### GOAL OF THE EXERCISE
Transcribe the lines below verbatim, skipping the images.

### EXERCISE DATA
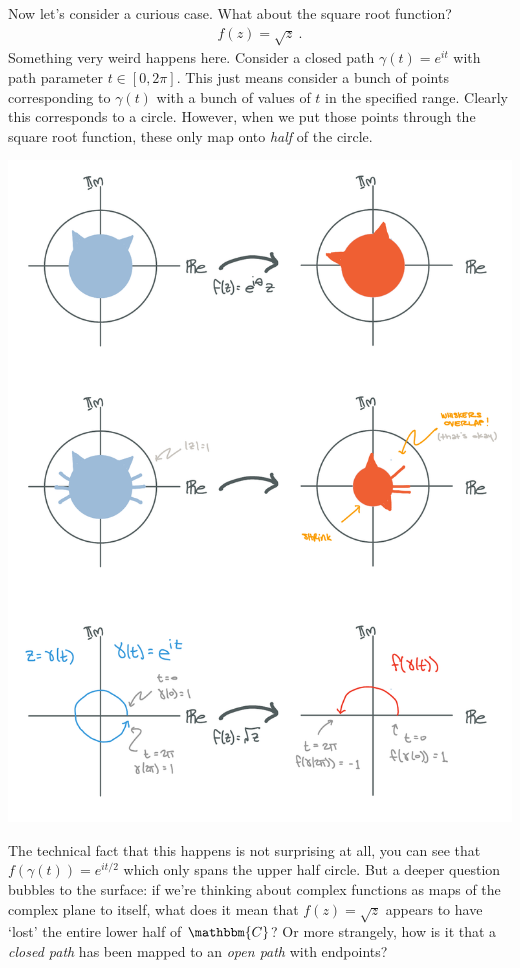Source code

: \documentclass[
  11pt,
	colorful,
	raggedright,
]{tufte-style-thesis-flip}
\begin{document}
Now let's consider a curious case. What about the square root function?
\begin{align}
  f(z) = \sqrt{z} \ .
\end{align}
Something very weird happens here. Consider a closed path $\gamma(t) = e^{it}$ with path parameter $t \in [0,2\pi]$. This just means consider a bunch of points corresponding to $\gamma(t)$ with a bunch of values of $t$ in the specified range. Clearly this corresponds to a circle. However, when we put those points through the square root function, these only map onto \emph{half} of the circle. 
\begin{center}
\includegraphics[width=.7\textwidth]{figures/Complex_04_log.pdf}
\end{center}
The technical fact that this happens is not surprising at all, you can see that $f(\gamma(t)) = e^{it/2}$ which only spans the upper half circle. But a deeper question bubbles to the surface: if we're thinking about complex functions as maps of the complex plane to itself, what does it mean that $f(z) = \sqrt{z}$ appears to have `lost' the entire lower half of $\mathbbm{C}$? Or more strangely, how is it that a \emph{closed path} has been mapped to an \emph{open path} with endpoints?
\end{document}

### ANSWER BELOW
Source code

: \documentclass[
  11pt,
	colorful,
	raggedright,
]{tufte-style-thesis-flip}
\begin{document}
Now let's consider a curious case. What about the square root function?
\begin{align}
  f(z) = \sqrt{z} \ .
\end{align}
Something very weird happens here. Consider a closed path $\gamma(t) = e^{it}$ with path parameter $t \in [0,2\pi]$. This just means consider a bunch of points corresponding to $\gamma(t)$ with a bunch of values of $t$ in the specified range. Clearly this corresponds to a circle. However, when we put those points through the square root function, these only map onto \emph{half} of the circle. 
\begin{center}
\includegraphics[width=.7\textwidth]{figures/Complex_04_log.pdf}
\end{center}
The technical fact that this happens is not surprising at all, you can see that $f(\gamma(t)) = e^{it/2}$ which only spans the upper half circle. But a deeper question bubbles to the surface: if we're thinking about complex functions as maps of the complex plane to itself, what does it mean that $f(z) = \sqrt{z}$ appears to have `lost' the entire lower half of $\mathbbm{C}$? Or more strangely, how is it that a \emph{closed path} has been mapped to an \emph{open path} with endpoints?
\end{document}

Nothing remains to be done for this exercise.